Question

In: Finance

You have just been hired by Edifice Wrecks, Inc. (the demolition company) to evaluate a proposal...

  1. You have just been hired by Edifice Wrecks, Inc. (the demolition company) to evaluate a proposal to purchase a new solar-powered, web-enabled building smasher to replace an existing hand-powered smasher. You have discovered that:
  • The old hand-powered smasher was purchased 5 years ago for $90,000 and is being depreciated for tax purposes using the straight-line method over an 8-year life to a $10,000 salvage value. The old smasher’s salvage value remains $10,000, however, it could be sold today for $25,000. $15,000 is invested in working capital in support of this smasher.
  • The new smasher would cost $125,000 and be depreciated for tax purposes using the straight-line method over a 3-year life to a salvage value of $5,000. With the new smasher, revenues are expected to increase from $4,000,000 to $4,055,000 in each of the next 3 years. At the end of the 3 years, the new smasher could be sold for its accounting salvage value of $5,000. The new smasher would require $25,000 in supporting working capital.
  • The firm is in the 35% marginal income tax bracket and has a 13% cost of capital.
  1.    Prepare the cash flow spreadsheet for the analysis of this project.
  2.    Calculate the project’s:
  1.    net present value (NPV)
  2.    internal rate of return (IRR)
  1.    Should the new smasher be purchased? Why or why not?

Solutions

Expert Solution

a) Step 1:

Calculation of Cash Flows of New Project

Particulars 0 1 2 3
Cash Outflows
Cost of New Smasher $(125,000.00)
Incremental Working Capital (Note 1) $(10,000.00)
Cash inflows
Increment in revenue (Note 2) $55,000.00 $55,000.00 $55,000.00
Less: Increase in Depreciation (Note 3) $(30,000.00) $(30,000.00) $(30,000.00)
Profit before tax $25,000.00 $25,000.00 $25,000.00
Less: Tax @35% $8,750.00 $8,750.00 $8,750.00
Profit after tax $16,250.00 $16,250.00 $16,250.00
Add: Depreciation $30,000.00 $30,000.00 $30,000.00
Less: Reduction in Salvage Value $(5,000.00)
Add: Release of Working capital $10,000.00
Cash inflows on sale of old smasher (Note 4) $26,750.00
Cash Flows $(108,250.00) $46,250.00 $46,250.00 $51,250.00
PVF @ 13% 1 0.885 0.783 0.693
Present Value $(108,250.00) $40,931.25 $36,213.75 $35,516.25

1. Incremental Working Capital = $25,000-$10,000 = $10,000

2. Increment in revenue = $4,055,000 - $4,000,000 =  $55,000

3. Calculation of depreciation of both Machines

Particulars Old Smasher New Smasher
Purchase Cost $90,000.00 $125,000.00
Salvage $10,000.00 $5,000.00
Depreciatiable value $80,000.00 $120,000.00
Life 8 3
Depreciation p.a. $10,000.00 $40,000.00

Incremental depreciation = $30,000

Reduction in salvage value = $5,000

4. Calculation of Cash Inflow of old hand-powered smasher

Value at the end of Yr 5 $30,000.00
Sale value $25,000.00
Loss on Machinery $5,000.00
Tax Savings on Loss $1,750.00
Cash Flow $26,750.00

b) Step 2:

Calculation of Net Present Value

NPV = Present Value of Cash Outflows - Present value of Cash Inflow

NPV = $112,661.25 - $108,250

NPV = $ 4,411.25

Step 3:

Calculation of IRR

IRR is the rate at which NPV = 0, NPV at Cost of Capital = 13% is positive, So we need to discount the cash flows at a higher rate.
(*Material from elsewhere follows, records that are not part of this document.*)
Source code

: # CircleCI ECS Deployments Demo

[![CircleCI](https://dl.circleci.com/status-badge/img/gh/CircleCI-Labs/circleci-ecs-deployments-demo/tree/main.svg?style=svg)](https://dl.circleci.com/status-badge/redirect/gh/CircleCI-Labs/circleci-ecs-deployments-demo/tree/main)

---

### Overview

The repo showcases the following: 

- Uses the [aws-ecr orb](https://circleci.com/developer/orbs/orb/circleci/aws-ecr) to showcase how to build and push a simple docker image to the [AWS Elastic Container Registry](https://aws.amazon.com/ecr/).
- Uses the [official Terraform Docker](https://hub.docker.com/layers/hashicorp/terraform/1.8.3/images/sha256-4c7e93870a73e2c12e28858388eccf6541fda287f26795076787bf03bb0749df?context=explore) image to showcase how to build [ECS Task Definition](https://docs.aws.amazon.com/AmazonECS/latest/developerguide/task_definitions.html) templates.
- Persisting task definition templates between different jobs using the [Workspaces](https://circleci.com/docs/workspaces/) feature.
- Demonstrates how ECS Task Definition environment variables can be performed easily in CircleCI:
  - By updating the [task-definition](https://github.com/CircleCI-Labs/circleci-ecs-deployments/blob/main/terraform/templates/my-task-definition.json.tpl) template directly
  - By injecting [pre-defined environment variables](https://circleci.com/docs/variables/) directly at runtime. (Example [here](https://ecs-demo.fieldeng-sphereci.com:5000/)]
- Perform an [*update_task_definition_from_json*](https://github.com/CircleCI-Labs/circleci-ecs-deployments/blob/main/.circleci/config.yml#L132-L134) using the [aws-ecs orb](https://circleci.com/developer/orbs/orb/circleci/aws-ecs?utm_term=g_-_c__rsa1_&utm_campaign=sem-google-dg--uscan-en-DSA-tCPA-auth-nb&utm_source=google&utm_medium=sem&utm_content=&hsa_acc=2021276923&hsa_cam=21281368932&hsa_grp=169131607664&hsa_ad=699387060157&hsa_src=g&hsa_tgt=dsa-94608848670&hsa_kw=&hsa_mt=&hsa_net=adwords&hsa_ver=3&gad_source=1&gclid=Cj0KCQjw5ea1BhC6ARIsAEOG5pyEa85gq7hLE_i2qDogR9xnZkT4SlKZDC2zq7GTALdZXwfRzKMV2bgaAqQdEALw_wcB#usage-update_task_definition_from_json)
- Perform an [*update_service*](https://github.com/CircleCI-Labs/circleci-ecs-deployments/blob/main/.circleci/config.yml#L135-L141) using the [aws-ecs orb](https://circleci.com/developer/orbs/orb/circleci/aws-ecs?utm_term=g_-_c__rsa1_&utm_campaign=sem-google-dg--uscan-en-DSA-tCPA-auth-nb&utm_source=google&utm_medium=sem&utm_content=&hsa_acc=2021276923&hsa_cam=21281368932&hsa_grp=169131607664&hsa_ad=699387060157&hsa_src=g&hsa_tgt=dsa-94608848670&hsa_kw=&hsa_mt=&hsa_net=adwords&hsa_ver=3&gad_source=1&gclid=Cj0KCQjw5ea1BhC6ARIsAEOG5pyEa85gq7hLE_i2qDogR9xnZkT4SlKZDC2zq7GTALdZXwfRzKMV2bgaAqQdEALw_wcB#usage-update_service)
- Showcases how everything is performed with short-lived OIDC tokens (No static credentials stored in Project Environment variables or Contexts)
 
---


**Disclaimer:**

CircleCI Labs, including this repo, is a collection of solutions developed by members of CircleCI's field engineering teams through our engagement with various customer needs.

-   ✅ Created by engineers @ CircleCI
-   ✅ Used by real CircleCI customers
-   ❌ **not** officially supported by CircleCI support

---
Let, assume Cost of capital = 16%

Cash Flows $(108,250.00) $46,250.00 $46,250.00 $51,250.00
PVF @ 16% 1 0.862 0.743 0.641
Present Value $(108,250.00) $3,9867.5 $34,363.75 $32,851.25

NPV= $107,082.5 - $ 108250 = - $1167.50

NPV at Ke =13% = $ 4,411.25

NPV at Ke =16% = - $1167.50

Using Interpolation:

IRR = 13% + 3%* 4411.25(4411.25-(-1167.50))

IRR= 13% + 3%*.7907

IRR= 15.37% (Approx)

c) Step 4:

Decision : Since the NPV of the New Project is positive. We should accept the project.